Our findings reveal a time-dependent immune response following aSAH, with distinct within-patient patterns in CSF and PB. The early CSF cytokine peak preceding immune cell changes suggests a potential mechanistic link and identifies the cytokine response as a promising therapeutic target. This cytokine surge may drive immune cell expansion and prime PBMCs for increased inflammatory activity, potentially contributing to DCI risk. Future studies should explore the importance and sources of specific cytokines in driving immune activation. These insights may inform the development of targeted immunomodulatory strategies for preventing or managing DCI in aSAH patients.
迟发性脑缺血(DCI)是动脉瘤性蛛网膜下腔出血(aSAH)的一种严重并发症。本研究描绘了aSAH后的免疫反应,并评估了它们与DCI发生的关联。
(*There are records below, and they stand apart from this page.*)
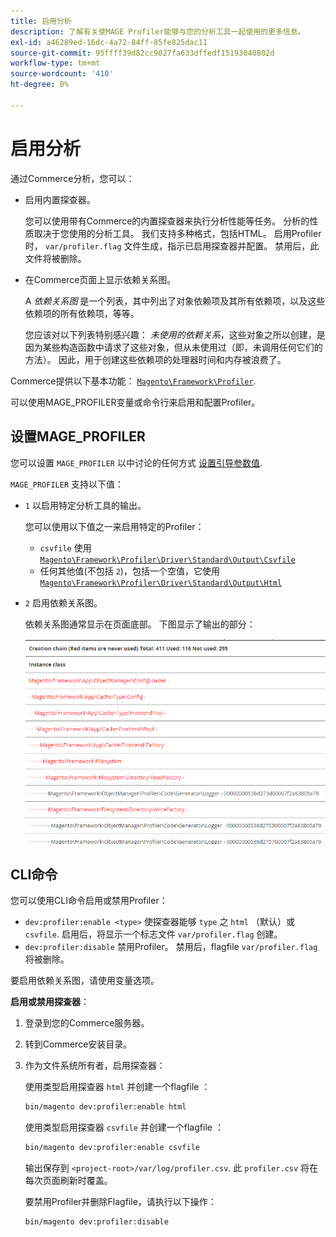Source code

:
 ```yaml
---
title: 启用分析
description: 了解有关使MAGE Profiler能够与您的分析工具一起使用的更多信息。
exl-id: a46289ed-16dc-4a72-84ff-85fe825dac11
source-git-commit: 95ffff39d82cc9027fa633dffedf15193040802d
workflow-type: tm+mt
source-wordcount: '410'
ht-degree: 0%

---
```


# 启用分析

通过Commerce分析，您可以：

- 启用内置探查器。

   您可以使用带有Commerce的内置探查器来执行分析性能等任务。 分析的性质取决于您使用的分析工具。 我们支持多种格式，包括HTML。 启用Profiler时， `var/profiler.flag` 文件生成，指示已启用探查器并配置。 禁用后，此文件将被删除。

- 在Commerce页面上显示依赖关系图。

   A _依赖关系图_ 是一个列表，其中列出了对象依赖项及其所有依赖项，以及这些依赖项的所有依赖项，等等。

   您应该对以下列表特别感兴趣： _未使用的依赖关系_，这些对象之所以创建，是因为某些构造函数中请求了这些对象，但从未使用过（即，未调用任何它们的方法）。 因此，用于创建这些依赖项的处理器时间和内存被浪费了。

Commerce提供以下基本功能： [`Magento\Framework\Profiler`][profiler].

可以使用MAGE_PROFILER变量或命令行来启用和配置Profiler。

## 设置MAGE_PROFILER

您可以设置 `MAGE_PROFILER` 以中讨论的任何方式 [设置引导参数值](../bootstrap/set-parameters.md).

`MAGE_PROFILER` 支持以下值：

- `1` 以启用特定分析工具的输出。

   您可以使用以下值之一来启用特定的Profiler：

   - `csvfile` 使用 [`Magento\Framework\Profiler\Driver\Standard\Output\Csvfile`][csvfile]
   - 任何其他值(不包括 `2`)，包括一个空值，它使用 [`Magento\Framework\Profiler\Driver\Standard\Output\Html`][html]

- `2` 启用依赖关系图。

   依赖关系图通常显示在页面底部。 下图显示了输出的部分：

   ![依赖关系图](../../assets/configuration/depend-graphs.png)

## CLI命令

您可以使用CLI命令启用或禁用Profiler：

- `dev:profiler:enable <type>` 使探查器能够 `type` 之 `html` （默认）或 `csvfile`. 启用后，将显示一个标志文件 `var/profiler.flag` 创建。
- `dev:profiler:disable` 禁用Profiler。 禁用后，flagfile `var/profiler.flag` 将被删除。

要启用依赖关系图，请使用变量选项。

**启用或禁用探查器**：

1. 登录到您的Commerce服务器。
1. 转到Commerce安装目录。
1. 作为文件系统所有者，启用探查器：

   使用类型启用探查器 `html` 并创建一个flagfile ：

   ```bash
   bin/magento dev:profiler:enable html
   ```

   使用类型启用探查器 `csvfile` 并创建一个flagfile ：

   ```bash
   bin/magento dev:profiler:enable csvfile
   ```

   输出保存到 `<project-root>/var/log/profiler.csv`. 此 `profiler.csv` 将在每次页面刷新时覆盖。

   要禁用Profiler并删除Flagfile，请执行以下操作：

   ```bash
   bin/magento dev:profiler:disable
   ```

<!-- link definitions -->

[csvfile]: https://github.com/magento/magento2/blob/2.4/lib/internal/Magento/Framework/Profiler/Driver/Standard/Output/Csvfile.php
[html]: https://github.com/magento/magento2/blob/2.4/lib/internal/Magento/Framework/Profiler/Driver/Standard/Output/Html.php
[profiler]: https://github.com/magento/magento2/blob/2.4/lib/internal/Magento/Framework/Profiler.php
招募了12例aSAH患者。在aSAH后的第3、5、7、10和14天,分析脑脊液(CSF)和外周血(PB)中的白细胞群体和细胞因子水平。收集外周血单个核细胞(PBMC),并在刺激后对其细胞因子产生进行定量分析。
混合效应模型显示,与血液相比,CSF中的免疫细胞动态明显不同。仅CSF中的自然杀伤T细胞频率随时间增加,而CSF和PBMC中的单核细胞/巨噬细胞数量均增加。循环中的CD4 + HLA II + T细胞增加。未刺激的PBMC显示IL-1β、IL-6和TNFα产生增加,在aSAH后7天达到峰值,这与典型的DCI发作时间一致。PBMC的体外刺激显示,只有IL-6随时间有显著变化。在CSF中,细胞因子在损伤后5天达到峰值,早于免疫细胞谱改变。
我们的研究结果揭示了aSAH后随时间变化的免疫反应,CSF和PB中存在患者体内的不同模式。免疫细胞变化之前CSF中细胞因子的早期峰值表明存在潜在的机制联系,并将细胞因子反应确定为一个有前景的治疗靶点。这种细胞因子激增可能会驱动免疫细胞扩增,并使PBMC对增加的炎症活动产生预激作用,可能导致DCI风险增加。未来的研究应探讨特定细胞因子在驱动免疫激活中的重要性和来源。这些见解可能为开发针对性的免疫调节策略提供依据,以预防或管理aSAH患者的DCI。